[Start of Attachment]

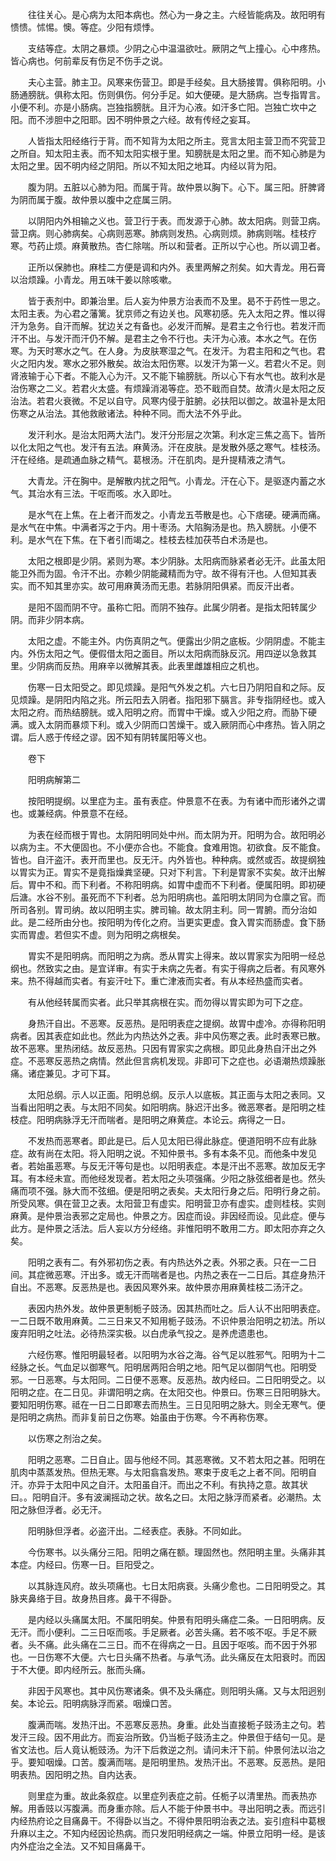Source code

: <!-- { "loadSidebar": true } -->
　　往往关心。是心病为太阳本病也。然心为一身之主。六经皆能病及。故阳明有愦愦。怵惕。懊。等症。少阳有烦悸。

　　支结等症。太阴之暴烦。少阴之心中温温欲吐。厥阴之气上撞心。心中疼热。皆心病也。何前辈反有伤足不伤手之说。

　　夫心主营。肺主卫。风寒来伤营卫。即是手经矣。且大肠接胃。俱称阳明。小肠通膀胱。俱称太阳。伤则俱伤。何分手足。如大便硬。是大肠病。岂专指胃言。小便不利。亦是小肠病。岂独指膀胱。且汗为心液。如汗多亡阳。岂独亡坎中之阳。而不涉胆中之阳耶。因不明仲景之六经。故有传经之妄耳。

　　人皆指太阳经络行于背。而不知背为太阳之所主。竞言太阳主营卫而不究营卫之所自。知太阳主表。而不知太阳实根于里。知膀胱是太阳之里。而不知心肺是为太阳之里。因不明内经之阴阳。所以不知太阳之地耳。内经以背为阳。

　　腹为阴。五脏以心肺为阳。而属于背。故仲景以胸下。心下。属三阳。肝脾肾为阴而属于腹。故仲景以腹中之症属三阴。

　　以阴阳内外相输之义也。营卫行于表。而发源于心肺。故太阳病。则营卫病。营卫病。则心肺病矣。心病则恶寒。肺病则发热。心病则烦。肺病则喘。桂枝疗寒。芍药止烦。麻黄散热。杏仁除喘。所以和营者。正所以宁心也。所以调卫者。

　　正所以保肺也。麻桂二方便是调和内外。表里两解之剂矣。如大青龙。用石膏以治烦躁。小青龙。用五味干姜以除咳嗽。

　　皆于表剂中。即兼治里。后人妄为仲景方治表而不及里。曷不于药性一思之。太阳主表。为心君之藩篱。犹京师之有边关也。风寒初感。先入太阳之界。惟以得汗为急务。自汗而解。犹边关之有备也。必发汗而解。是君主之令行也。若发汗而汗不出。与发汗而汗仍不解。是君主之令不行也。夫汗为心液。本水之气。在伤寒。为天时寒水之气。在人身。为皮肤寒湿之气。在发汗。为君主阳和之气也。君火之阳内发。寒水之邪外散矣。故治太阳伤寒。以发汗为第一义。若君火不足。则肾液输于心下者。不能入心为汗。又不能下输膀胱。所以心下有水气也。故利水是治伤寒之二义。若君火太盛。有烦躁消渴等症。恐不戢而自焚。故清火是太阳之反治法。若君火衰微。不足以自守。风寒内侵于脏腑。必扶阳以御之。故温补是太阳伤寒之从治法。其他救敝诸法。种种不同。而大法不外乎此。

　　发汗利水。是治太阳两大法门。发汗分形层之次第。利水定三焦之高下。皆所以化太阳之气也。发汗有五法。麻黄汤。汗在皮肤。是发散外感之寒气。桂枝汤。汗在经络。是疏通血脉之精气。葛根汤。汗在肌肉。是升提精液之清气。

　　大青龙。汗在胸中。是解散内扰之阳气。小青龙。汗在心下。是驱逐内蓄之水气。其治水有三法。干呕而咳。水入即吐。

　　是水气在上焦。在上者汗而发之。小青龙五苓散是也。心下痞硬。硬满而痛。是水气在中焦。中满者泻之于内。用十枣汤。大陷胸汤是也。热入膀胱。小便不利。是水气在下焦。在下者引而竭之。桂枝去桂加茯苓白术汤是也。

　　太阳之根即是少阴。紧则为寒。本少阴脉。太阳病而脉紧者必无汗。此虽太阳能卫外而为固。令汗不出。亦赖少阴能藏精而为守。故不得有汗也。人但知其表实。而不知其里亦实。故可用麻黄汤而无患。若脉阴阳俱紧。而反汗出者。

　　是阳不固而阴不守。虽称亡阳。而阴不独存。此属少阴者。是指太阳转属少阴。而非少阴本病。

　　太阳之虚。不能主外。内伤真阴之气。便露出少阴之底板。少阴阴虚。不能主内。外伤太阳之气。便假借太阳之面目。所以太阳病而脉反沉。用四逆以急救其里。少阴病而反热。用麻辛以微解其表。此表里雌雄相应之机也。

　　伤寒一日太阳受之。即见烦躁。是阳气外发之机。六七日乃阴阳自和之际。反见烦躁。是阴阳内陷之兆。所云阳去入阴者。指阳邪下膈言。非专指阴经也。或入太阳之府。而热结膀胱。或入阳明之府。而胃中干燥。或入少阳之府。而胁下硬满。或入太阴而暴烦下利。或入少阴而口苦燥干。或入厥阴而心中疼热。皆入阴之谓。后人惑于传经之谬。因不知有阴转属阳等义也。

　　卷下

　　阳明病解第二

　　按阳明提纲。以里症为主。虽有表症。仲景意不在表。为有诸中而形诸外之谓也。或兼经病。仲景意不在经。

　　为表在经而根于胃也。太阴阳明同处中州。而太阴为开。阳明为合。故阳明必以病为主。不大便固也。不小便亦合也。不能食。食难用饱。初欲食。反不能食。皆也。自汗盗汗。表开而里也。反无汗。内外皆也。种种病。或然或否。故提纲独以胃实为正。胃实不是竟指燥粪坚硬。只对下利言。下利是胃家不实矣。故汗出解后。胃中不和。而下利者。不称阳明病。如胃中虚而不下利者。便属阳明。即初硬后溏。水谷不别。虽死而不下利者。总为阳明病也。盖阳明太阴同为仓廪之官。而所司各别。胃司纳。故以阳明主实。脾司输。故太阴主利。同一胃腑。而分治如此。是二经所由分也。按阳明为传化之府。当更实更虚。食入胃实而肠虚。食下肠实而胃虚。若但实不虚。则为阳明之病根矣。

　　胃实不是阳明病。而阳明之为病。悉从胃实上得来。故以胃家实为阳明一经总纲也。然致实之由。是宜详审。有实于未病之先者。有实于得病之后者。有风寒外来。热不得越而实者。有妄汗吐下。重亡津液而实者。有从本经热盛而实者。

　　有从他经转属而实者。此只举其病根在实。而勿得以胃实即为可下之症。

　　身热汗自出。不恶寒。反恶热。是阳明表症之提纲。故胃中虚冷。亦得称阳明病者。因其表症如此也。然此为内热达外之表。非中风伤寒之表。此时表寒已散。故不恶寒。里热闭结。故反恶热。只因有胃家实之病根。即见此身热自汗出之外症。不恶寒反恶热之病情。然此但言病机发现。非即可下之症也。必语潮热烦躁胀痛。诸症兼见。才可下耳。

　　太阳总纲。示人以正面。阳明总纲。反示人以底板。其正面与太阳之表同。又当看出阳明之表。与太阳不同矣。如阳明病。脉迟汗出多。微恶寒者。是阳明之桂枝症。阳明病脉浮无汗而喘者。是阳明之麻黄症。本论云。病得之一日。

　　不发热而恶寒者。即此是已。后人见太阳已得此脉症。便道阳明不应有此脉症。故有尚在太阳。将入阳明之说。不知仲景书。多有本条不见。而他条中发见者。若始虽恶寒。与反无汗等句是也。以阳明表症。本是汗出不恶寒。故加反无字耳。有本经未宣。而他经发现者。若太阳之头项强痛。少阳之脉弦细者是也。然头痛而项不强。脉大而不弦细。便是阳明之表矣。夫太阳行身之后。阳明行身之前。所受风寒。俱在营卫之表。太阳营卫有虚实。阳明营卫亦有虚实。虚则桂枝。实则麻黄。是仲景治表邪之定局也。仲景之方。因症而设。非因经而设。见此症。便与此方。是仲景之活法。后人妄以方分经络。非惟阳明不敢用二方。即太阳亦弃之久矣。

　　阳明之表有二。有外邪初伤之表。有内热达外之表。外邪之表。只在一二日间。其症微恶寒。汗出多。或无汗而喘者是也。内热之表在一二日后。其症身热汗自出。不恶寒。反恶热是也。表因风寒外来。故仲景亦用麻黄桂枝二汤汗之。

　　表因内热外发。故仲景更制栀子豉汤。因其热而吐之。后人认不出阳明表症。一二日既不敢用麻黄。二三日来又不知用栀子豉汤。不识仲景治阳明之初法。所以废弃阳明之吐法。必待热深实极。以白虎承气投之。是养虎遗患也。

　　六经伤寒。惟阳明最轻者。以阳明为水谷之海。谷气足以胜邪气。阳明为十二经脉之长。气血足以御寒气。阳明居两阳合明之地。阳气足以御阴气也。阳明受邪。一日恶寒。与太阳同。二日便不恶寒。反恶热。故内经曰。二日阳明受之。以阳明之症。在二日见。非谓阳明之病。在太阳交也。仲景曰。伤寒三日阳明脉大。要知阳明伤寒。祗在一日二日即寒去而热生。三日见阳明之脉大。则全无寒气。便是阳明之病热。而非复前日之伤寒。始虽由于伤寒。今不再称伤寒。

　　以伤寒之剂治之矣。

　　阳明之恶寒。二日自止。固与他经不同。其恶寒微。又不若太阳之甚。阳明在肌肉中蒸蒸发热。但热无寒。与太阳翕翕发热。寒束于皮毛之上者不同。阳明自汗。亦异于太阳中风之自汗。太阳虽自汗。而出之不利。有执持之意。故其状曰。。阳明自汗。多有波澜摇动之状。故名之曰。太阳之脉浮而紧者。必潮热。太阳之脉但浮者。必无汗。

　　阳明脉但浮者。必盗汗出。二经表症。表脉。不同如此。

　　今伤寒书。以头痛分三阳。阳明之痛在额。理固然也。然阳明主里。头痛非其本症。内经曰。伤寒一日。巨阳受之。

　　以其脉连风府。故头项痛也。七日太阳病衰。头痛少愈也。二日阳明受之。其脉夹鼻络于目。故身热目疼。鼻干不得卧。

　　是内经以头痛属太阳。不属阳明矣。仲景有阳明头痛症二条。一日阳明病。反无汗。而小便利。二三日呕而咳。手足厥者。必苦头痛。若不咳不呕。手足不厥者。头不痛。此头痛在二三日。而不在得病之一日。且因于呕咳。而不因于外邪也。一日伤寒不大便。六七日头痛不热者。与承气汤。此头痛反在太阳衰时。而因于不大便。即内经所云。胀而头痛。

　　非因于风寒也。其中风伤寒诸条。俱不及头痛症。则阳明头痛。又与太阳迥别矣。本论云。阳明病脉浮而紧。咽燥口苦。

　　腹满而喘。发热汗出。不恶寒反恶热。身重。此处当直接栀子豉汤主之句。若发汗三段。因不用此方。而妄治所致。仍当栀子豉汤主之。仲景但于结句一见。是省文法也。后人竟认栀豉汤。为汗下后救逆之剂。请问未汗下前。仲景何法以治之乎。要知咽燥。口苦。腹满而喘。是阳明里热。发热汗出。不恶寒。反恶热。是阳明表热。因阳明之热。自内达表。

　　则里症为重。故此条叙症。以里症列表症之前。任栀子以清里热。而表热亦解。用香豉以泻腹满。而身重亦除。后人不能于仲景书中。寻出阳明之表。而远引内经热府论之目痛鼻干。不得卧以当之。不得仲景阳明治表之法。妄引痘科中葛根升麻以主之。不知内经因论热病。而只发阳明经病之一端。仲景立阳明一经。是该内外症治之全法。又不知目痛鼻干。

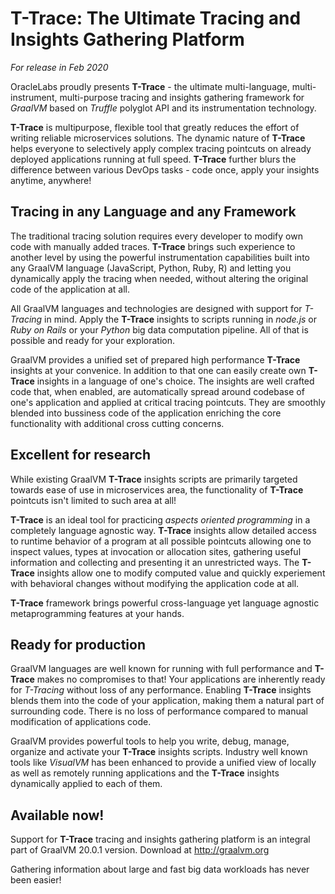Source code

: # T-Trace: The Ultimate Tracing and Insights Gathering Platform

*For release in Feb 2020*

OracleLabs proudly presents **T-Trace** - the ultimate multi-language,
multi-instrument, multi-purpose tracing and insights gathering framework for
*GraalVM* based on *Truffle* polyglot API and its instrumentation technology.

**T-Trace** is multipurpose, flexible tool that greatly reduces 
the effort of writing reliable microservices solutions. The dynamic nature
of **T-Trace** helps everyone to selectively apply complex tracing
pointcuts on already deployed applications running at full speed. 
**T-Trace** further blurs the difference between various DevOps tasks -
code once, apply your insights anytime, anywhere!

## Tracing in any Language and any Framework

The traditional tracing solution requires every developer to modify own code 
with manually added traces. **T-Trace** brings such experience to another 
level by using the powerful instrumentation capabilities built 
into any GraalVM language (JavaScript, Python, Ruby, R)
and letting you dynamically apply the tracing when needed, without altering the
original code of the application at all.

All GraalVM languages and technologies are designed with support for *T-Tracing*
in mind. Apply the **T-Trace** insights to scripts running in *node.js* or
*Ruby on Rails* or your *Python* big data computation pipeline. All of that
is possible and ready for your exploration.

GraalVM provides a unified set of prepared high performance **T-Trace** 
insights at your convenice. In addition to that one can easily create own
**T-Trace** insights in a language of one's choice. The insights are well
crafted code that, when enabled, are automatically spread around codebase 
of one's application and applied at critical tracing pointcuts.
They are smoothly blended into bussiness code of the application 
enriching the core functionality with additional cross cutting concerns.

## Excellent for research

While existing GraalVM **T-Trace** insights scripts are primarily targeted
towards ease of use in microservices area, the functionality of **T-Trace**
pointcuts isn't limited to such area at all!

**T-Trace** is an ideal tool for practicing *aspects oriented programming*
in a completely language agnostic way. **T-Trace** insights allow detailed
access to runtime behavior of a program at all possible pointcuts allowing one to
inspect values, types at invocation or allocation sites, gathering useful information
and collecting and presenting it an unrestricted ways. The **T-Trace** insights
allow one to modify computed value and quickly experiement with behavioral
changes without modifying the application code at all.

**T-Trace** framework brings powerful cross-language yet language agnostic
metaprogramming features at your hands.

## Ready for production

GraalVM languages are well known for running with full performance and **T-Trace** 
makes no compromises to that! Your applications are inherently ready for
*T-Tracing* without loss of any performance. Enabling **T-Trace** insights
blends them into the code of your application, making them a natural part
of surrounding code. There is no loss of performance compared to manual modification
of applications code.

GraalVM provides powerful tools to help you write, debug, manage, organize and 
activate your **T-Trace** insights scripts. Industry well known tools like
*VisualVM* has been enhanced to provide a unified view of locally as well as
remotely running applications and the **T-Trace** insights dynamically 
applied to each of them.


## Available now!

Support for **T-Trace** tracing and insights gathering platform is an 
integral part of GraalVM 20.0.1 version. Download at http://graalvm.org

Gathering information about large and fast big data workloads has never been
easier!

[End of Attachment]

= Activity =
Look through the listing and return each line containing the word "applications".

= Problem solution =
pointcuts on already deployed applications running at full speed. 
makes no compromises to that! Your applications are inherently ready for
of applications code.
remotely running applications and the **T-Trace** insights dynamically 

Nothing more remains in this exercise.